# Pictures/Videos of your FIRST SHOW!



## HorseOfCourse (Jul 20, 2009)

This was the first horse that I ever rode, her name was Hot Fudge Sundae aka fudge and she was an absolute babysitter to me, which was exactly what I neede to start with, because I used to get freaked out if a horse even looked at me..haha no joke. She was great for me though. Please excuse my horridness..I was young 

















She was by far the best horse I've ever worked with. I wish I knew where she was now, or if shes even alive.
I leased her from a local, and if given the opportunity, I'd do it over a thousand times.


----------



## corinowalk (Apr 26, 2010)

Heres a laugh for you girls. This is me and my heart horse, King. First show.

We placed first in the two classes that we entered. One was bareback horsemanship where you had to w/t/c/ bareback with a halter and lead and the other was bareback dollar. I would have rode every class but I didn't own a saddle for the first year that I owned him. *laugh* Looking back, those were some of my best horsey days of my life.

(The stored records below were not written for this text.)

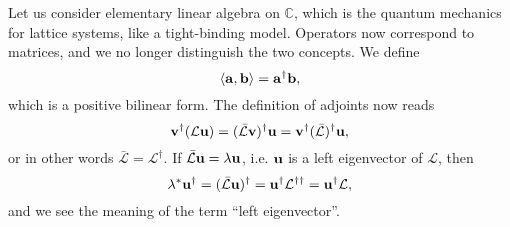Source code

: \documentclass[hyperref, a4paper]{article}
\begin{document}
Let us consider elementary linear algebra on $\mathbb{C}$, which is the quantum mechanics for lattice systems, like a tight-binding model.
Operators now correspond to matrices, and we no longer distinguish the two concepts.
We define 
\begin{equation}
    \expval{\vb{a}, \vb{b}} = \vb{a}^\dagger \vb{b},
\end{equation}
which is a positive bilinear form. The definition of adjoints now reads 
\[
    \vb{v}^\dagger (\mathcal{L} \vb{u}) = (\bar{\mathcal{L}} \vb{v})^\dagger \vb{u} = \vb{v}^\dagger (\bar{\mathcal{L}})^\dagger \vb{u},
\]
or in other words $\bar{\mathcal{L}} = \mathcal{L}^\dagger$.
If $\bar{\mathcal{L}} \vb{u} = \lambda \vb{u}$, i.e. $\vb{u}$ is a left eigenvector of $\mathcal{L}$, then 
\[
    \lambda^* \vb{u}^\dagger = (\bar{\mathcal{L}} \vb{u})^\dagger = \vb{u}^\dagger \mathcal{L}^{\dagger \dagger} 
    = \vb{u}^\dagger \mathcal{L},
\]
and we see the meaning of the term ``left eigenvector''.
\end{document}
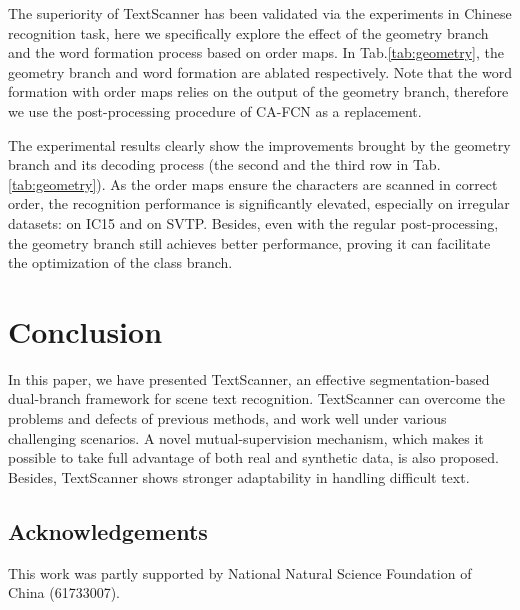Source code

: \documentclass[letterpaper]{article} \usepackage{aaai20}  \usepackage{times}  \usepackage{helvet} \usepackage{courier}  \usepackage[hyphens]{url}  \usepackage{graphicx} \urlstyle{rm} \def\UrlFont{\rm}  \usepackage{graphicx}  \frenchspacing  \setlength{\pdfpagewidth}{8.5in}  \setlength{\pdfpageheight}{11in}
\begin{document}
The superiority of TextScanner has been validated via the experiments in Chinese recognition task, here we specifically explore the effect of the geometry branch and the word formation process based on order maps. In Tab.\ref{tab:geometry}, the geometry branch and word formation are ablated respectively. Note that the word formation with order maps relies on the output of the geometry branch, therefore we use the post-processing procedure of CA-FCN as a replacement.

The experimental results clearly show the improvements brought by the geometry branch and its decoding process (the second and the third row in Tab.\ref{tab:geometry}). As the order maps ensure the characters are scanned in correct order, the recognition performance is significantly elevated, especially on irregular datasets:  on IC15 and  on SVTP. Besides, even with the regular post-processing, the geometry branch still achieves better performance, proving it can facilitate the optimization of the class branch.

\section{Conclusion}

In this paper, we have presented TextScanner, an effective segmentation-based dual-branch framework for scene text recognition. TextScanner can overcome the problems and defects of previous methods, and work well under various challenging scenarios. A novel mutual-supervision mechanism, which makes it possible to take full advantage of both real and synthetic data, is also proposed. Besides, TextScanner shows stronger adaptability in handling difficult text.
\subsection*{Acknowledgements}
This work was partly supported by National Natural Science
Foundation of China (61733007).

{\fontsize{9.0pt}{10.0pt} \selectfont


}
\end{document}
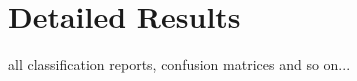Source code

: \chapter{Detailed Results}
\label{app:detailed_results}

all classification reports, confusion matrices and so on...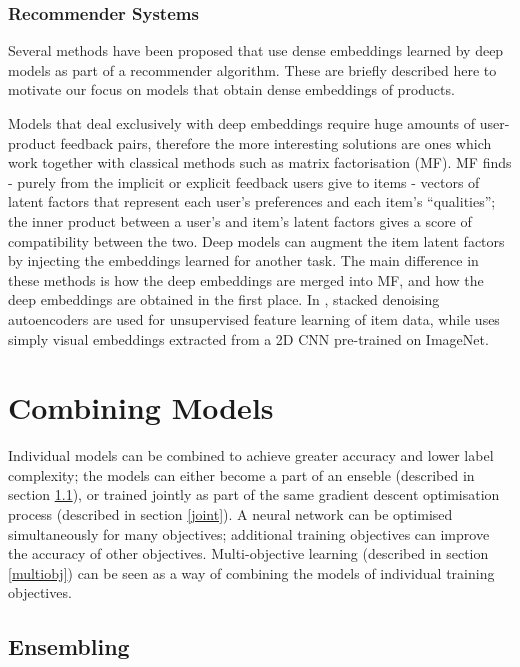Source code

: \subsubsection{Recommender Systems}
\label{rec}

Several methods have been proposed that use dense embeddings learned by deep models as part of a recommender algorithm.
These are briefly described here to motivate our focus on models that obtain dense embeddings of products.

Models that deal exclusively with deep embeddings \cite{mvdl} require huge amounts of user-product feedback pairs, therefore the more interesting solutions are ones which work together with classical methods such as matrix factorisation (MF).
MF finds - purely from the implicit or explicit feedback users give to items - vectors of latent factors that represent each user's preferences and each item's ``qualities''; the inner product between a user's and item's latent factors gives a score of compatibility between the two.
Deep models can augment the item latent factors by injecting the embeddings learned for another task.
The main difference in these methods is how the deep embeddings are merged into MF, and how the deep embeddings are obtained in the first place.
In \cite{cdl}, stacked denoising autoencoders are used for unsupervised feature learning of item data, while \cite{dl_mf} uses simply visual embeddings extracted from a 2D CNN pre-trained on ImageNet.

\section{Combining Models}
\label{bg_ensembling}

Individual models can be combined to achieve greater accuracy and lower label complexity; the models can either become a part of an enseble (described in section \ref{ens}), or trained jointly as part of the same gradient descent optimisation process (described in section \ref{joint}).
A neural network can be optimised simultaneously for many objectives; additional training objectives can improve the accuracy of other objectives.
Multi-objective learning (described in section \ref{multiobj}) can be seen as a way of combining the models of individual training objectives.

\subsection{Ensembling}
\label{ens}

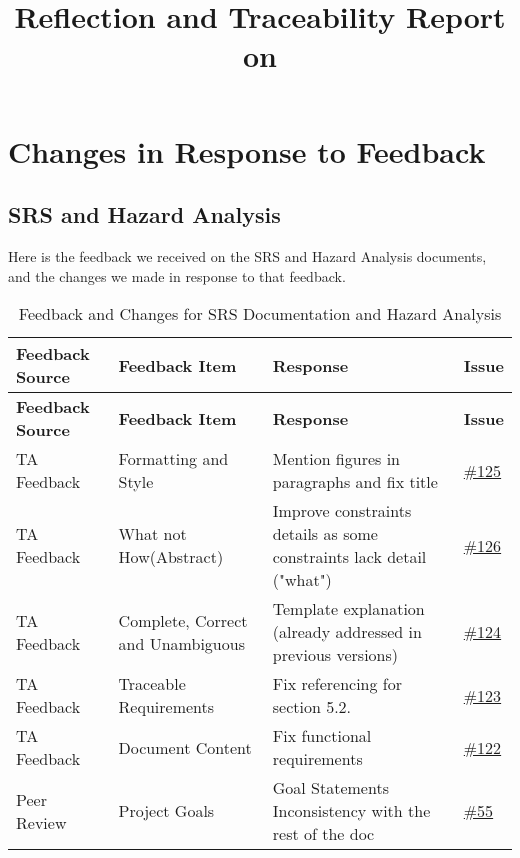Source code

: \documentclass{article}
\title{Reflection and Traceability Report on \progname}
\author{\authname}
\date{}
\begin{document}
\maketitle

\section{Changes in Response to Feedback}

\subsection{SRS and Hazard Analysis}

Here is the feedback we received on the SRS and Hazard Analysis documents, and the changes we made in response to that feedback.

\begin{longtable}{| p{} | p{} | p{} | p{} |}
    \caption{Feedback and Changes for SRS Documentation and Hazard Analysis} \\
    \hline
    \textbf{Feedback Source} & \textbf{Feedback Item} & \textbf{Response} & \textbf{Issue} \\
    \hline
    \endfirsthead
    \hline
    \textbf{Feedback Source} & \textbf{Feedback Item} & \textbf{Response} & \textbf{Issue} \\
    \hline
    \endhead
    \hline
    \endfoot
    TA Feedback & Formatting and Style & Mention figures in paragraphs and fix title & \href{https://github.com/RezaJodeiri/CXR-Capstone/issues/125}{\#125}\\
    \hline
    TA Feedback & What not How(Abstract) & Improve constraints details as some constraints lack detail ("what") & \href{https://github.com/RezaJodeiri/CXR-Capstone/issues/126}{\#126} \\
    \hline
    TA Feedback & Complete, Correct and Unambiguous & Template explanation (already addressed in previous versions) & \href{https://github.com/RezaJodeiri/CXR-Capstone/issues/124}{\#124}\\
    \hline
    TA Feedback & Traceable Requirements & Fix referencing for section 5.2. & \href{https://github.com/RezaJodeiri/CXR-Capstone/issues/123}{\#123} \\
    \hline
    TA Feedback & Document Content & Fix functional requirements & \href{https://github.com/RezaJodeiri/CXR-Capstone/issues/122}{\#122} \\
    \hline
    Peer Review & Project Goals & Goal Statements Inconsistency with the rest of the doc & \href{https://github.com/RezaJodeiri/CXR-Capstone/issues/55}{\#55} \\

\end{longtable}
\end{document}
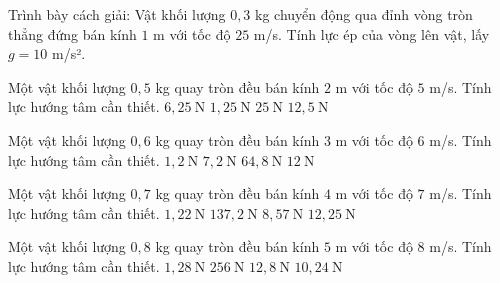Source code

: \begin{bt}
Trình bày cách giải: Vật khối lượng $0,3$ kg chuyển động qua đỉnh vòng tròn thẳng đứng bán kính $1$ m với tốc độ $25$ m/s. Tính lực ép của vòng lên vật, lấy $g=10$ m/s².
\end{bt}

\begin{ex}
Một vật khối lượng $0,5$ kg quay tròn đều bán kính $2$ m với tốc độ $5$ m/s. Tính lực hướng tâm cần thiết.
\choice
{\True $6,25\ \mathrm{N}$}
{$1,25\ \mathrm{N}$}
{$25\ \mathrm{N}$}
{$12,5\ \mathrm{N}$}
\end{ex}

\begin{ex}
Một vật khối lượng $0,6$ kg quay tròn đều bán kính $3$ m với tốc độ $6$ m/s. Tính lực hướng tâm cần thiết.
\choice
{$1,2\ \mathrm{N}$}
{\True $7,2\ \mathrm{N}$}
{$64,8\ \mathrm{N}$}
{$12\ \mathrm{N}$}
\end{ex}

\begin{ex}
Một vật khối lượng $0,7$ kg quay tròn đều bán kính $4$ m với tốc độ $7$ m/s. Tính lực hướng tâm cần thiết.
\choice
{$1,22\ \mathrm{N}$}
{$137,2\ \mathrm{N}$}
{\True $8,57\ \mathrm{N}$}
{$12,25\ \mathrm{N}$}
\end{ex}

\begin{ex}
Một vật khối lượng $0,8$ kg quay tròn đều bán kính $5$ m với tốc độ $8$ m/s. Tính lực hướng tâm cần thiết.
\choice
{$1,28\ \mathrm{N}$}
{$256\ \mathrm{N}$}
{$12,8\ \mathrm{N}$}
{\True $10,24\ \mathrm{N}$}
\end{ex}

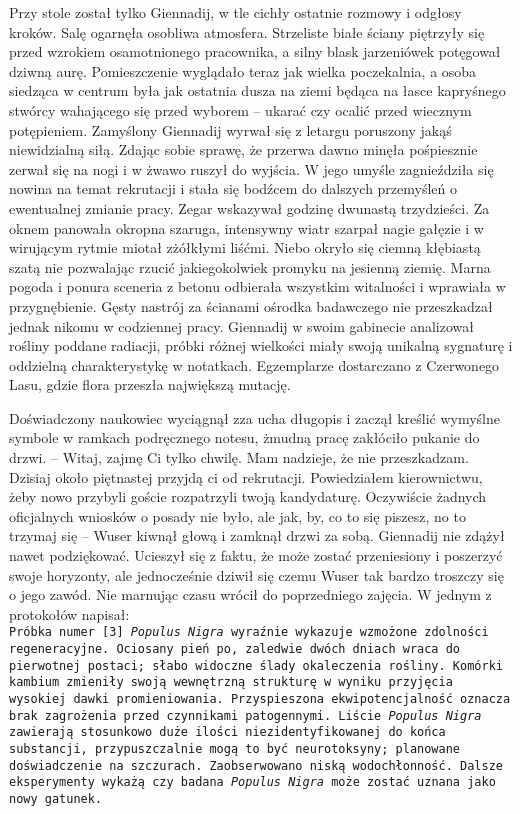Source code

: \documentclass[../MAIN.tex]{subfiles}
\begin{document}
Przy stole został tylko Giennadij, w tle cichły ostatnie rozmowy i odgłosy kroków. Salę ogarnęła osobliwa atmosfera. Strzeliste białe ściany piętrzyły się przed wzrokiem osamotnionego pracownika, a silny blask jarzeniówek potęgował dziwną aurę. Pomieszczenie wyglądało teraz jak wielka poczekalnia, a osoba siedząca w centrum była jak ostatnia dusza na ziemi będąca na łasce kapryśnego stwórcy wahającego się przed wyborem -- ukarać czy ocalić przed wiecznym potępieniem. Zamyślony Giennadij wyrwał się z letargu poruszony jakąś niewidzialną siłą. Zdając sobie sprawę, że przerwa dawno minęła pośpiesznie zerwał się na nogi i w żwawo ruszył do wyjścia. W jego umyśle zagnieździła się nowina na temat rekrutacji i stała się bodźcem do dalszych przemyśleń o ewentualnej zmianie pracy. Zegar wskazywał godzinę dwunastą trzydzieści.
%
\clearpage
{}  
% 
Za oknem panowała okropna szaruga, intensywny wiatr szarpał nagie gałęzie i w wirującym rytmie miotał zżółkłymi liśćmi. Niebo okryło się ciemną kłębiastą szatą nie pozwalając rzucić jakiegokolwiek promyku na jesienną ziemię. Marna pogoda i ponura sceneria z betonu odbierała wszystkim witalności i wprawiała w przygnębienie. Gęsty nastrój za ścianami ośrodka badawczego nie przeszkadzał jednak nikomu w codziennej pracy. Giennadij w swoim gabinecie analizował rośliny poddane radiacji, próbki różnej wielkości miały swoją unikalną sygnaturę i oddzielną charakterystykę w notatkach. Egzemplarze dostarczano z Czerwonego Lasu, gdzie flora przeszła największą mutację. 

Doświadczony naukowiec wyciągnął zza ucha długopis i zaczął kreślić wymyślne symbole w ramkach podręcznego notesu, żmudną pracę zakłóciło pukanie do drzwi. 
-- Witaj, zajmę Ci tylko chwilę. Mam nadzieje, że nie przeszkadzam. Dzisiaj około piętnastej przyjdą ci od rekrutacji. Powiedziałem kierownictwu, żeby nowo przybyli goście rozpatrzyli twoją kandydaturę. Oczywiście żadnych oficjalnych wniosków o posady nie było, ale jak, by, co to się piszesz, no to trzymaj się -- Wuser kiwnął głową i zamknął drzwi za sobą. 
Giennadij nie zdążył nawet podziękować. Ucieszył się z faktu, że może zostać przeniesiony i poszerzyć swoje horyzonty, ale jednocześnie dziwił się czemu Wuser tak bardzo troszczy się o jego zawód. Nie marnując czasu wrócił do poprzedniego zajęcia. W jednym z protokołów napisał:\\
% 
\texttt{Próbka numer [3] \textit{Populus Nigra} wyraźnie wykazuje wzmożone zdolności regeneracyjne. Ociosany pień po, zaledwie dwóch dniach wraca do pierwotnej postaci; słabo widoczne ślady okaleczenia rośliny. Komórki kambium zmieniły swoją wewnętrzną strukturę w wyniku przyjęcia wysokiej dawki promieniowania. Przyspieszona ekwipotencjalność oznacza brak zagrożenia przed czynnikami patogennymi. Liście \textit{Populus Nigra} zawierają stosunkowo duże ilości niezidentyfikowanej do końca substancji, przypuszczalnie mogą to być neurotoksyny; planowane doświadczenie na szczurach. Zaobserwowano niską wodochłonność. Dalsze eksperymenty wykażą czy badana \textit{Populus Nigra} może zostać uznana jako nowy gatunek.} 
\end{document}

Oh and I know that this pic isn't exactly at show grounds. We didn't have a trailer either so I had to ride him to the show. It was 2 miles both ways...


----------



## HorseOfCourse (Jul 20, 2009)

That was taken in the year I was born!


----------



## corinowalk (Apr 26, 2010)

*laugh* way to make a girl feel old! 

Its okay...I am old!


----------



## HorseOfCourse (Jul 20, 2009)

You can't be more than what.. 30?
_Posted via Mobile Device_


----------



## LoveStory10 (Oct 31, 2009)

My very first show was back in 2008, on our now retired schoolmaster Bishop. He only has one eye, bless him, but he took good care of me that day. We placed 6th


----------